Start of Block
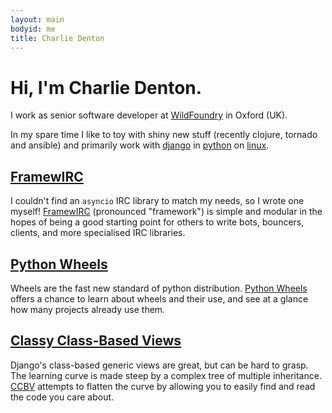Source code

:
 ```yaml
---
layout: main
bodyid: me
title: Charlie Denton
---
```


# Hi, I'm Charlie Denton.

I work as senior software developer at [WildFoundry][wildfoundry] in Oxford (UK).

In my spare time I like to toy with shiny new stuff (recently clojure, tornado and ansible)
and primarily work with [django](http://djangoproject.com) in
[python](http://www.python.org/) on [linux](http://manjaro.org).

## [FramewIRC][framewirc]

I couldn't find an `asyncio` IRC library to match my needs, so I wrote one myself! [FramewIRC][framewirc] (pronounced "framework") is simple and modular in the hopes of being a good starting point for others to write bots, bouncers, clients, and more specialised IRC libraries.


## [Python Wheels][pythonwheels]

Wheels are the fast new standard of python distribution. [Python Wheels][pythonwheels] offers a chance to learn about wheels and their use, and see at a glance how many projects already use them.

## [Classy Class-Based Views][ccbv]

Django's class-based generic views are great, but can be hard to grasp. The learning curve is made steep by a complex tree of multiple inheritance. [CCBV][ccbv] attempts to flatten the curve by allowing you to easily find and read the code you care about.

[ccbv]: http://ccbv.co.uk/
[django]: http://djangoproject.com
[framewirc]: https://github.com/meshy/framewirc/
[manjaro]: http://manjaro.org
[python]: http://www.python.org/
[pythonwheels]: http://pythonwheels.com/
[wildfoundry]: http://wildfoundry.com/
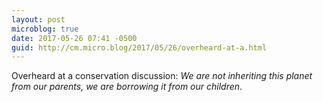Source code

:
 ```yaml
---
layout: post
microblog: true
date: 2017-05-26 07:41 -0500
guid: http://cm.micro.blog/2017/05/26/overheard-at-a.html
---
```

Overheard at a conservation discussion: _We are not inheriting this planet from our parents, we are borrowing it from our children_.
End of Block
_PROBLEM STATEMENT:_ The output must match the records word for word, except that no pictures appear.

_WORKED SOLUTION:_
Source code

:
 ```yaml
---
layout: main
bodyid: me
title: Charlie Denton
---
```


# Hi, I'm Charlie Denton.

I work as senior software developer at [WildFoundry][wildfoundry] in Oxford (UK).

In my spare time I like to toy with shiny new stuff (recently clojure, tornado and ansible)
and primarily work with [django](http://djangoproject.com) in
[python](http://www.python.org/) on [linux](http://manjaro.org).

## [FramewIRC][framewirc]

I couldn't find an `asyncio` IRC library to match my needs, so I wrote one myself! [FramewIRC][framewirc] (pronounced "framework") is simple and modular in the hopes of being a good starting point for others to write bots, bouncers, clients, and more specialised IRC libraries.


## [Python Wheels][pythonwheels]

Wheels are the fast new standard of python distribution. [Python Wheels][pythonwheels] offers a chance to learn about wheels and their use, and see at a glance how many projects already use them.

## [Classy Class-Based Views][ccbv]

Django's class-based generic views are great, but can be hard to grasp. The learning curve is made steep by a complex tree of multiple inheritance. [CCBV][ccbv] attempts to flatten the curve by allowing you to easily find and read the code you care about.

[ccbv]: http://ccbv.co.uk/
[django]: http://djangoproject.com
[framewirc]: https://github.com/meshy/framewirc/
[manjaro]: http://manjaro.org
[python]: http://www.python.org/
[pythonwheels]: http://pythonwheels.com/
[wildfoundry]: http://wildfoundry.com/
Source code

:
 ```yaml
---
layout: post
microblog: true
date: 2017-05-26 07:41 -0500
guid: http://cm.micro.blog/2017/05/26/overheard-at-a.html
---
```

Overheard at a conservation discussion: _We are not inheriting this planet from our parents, we are borrowing it from our children_.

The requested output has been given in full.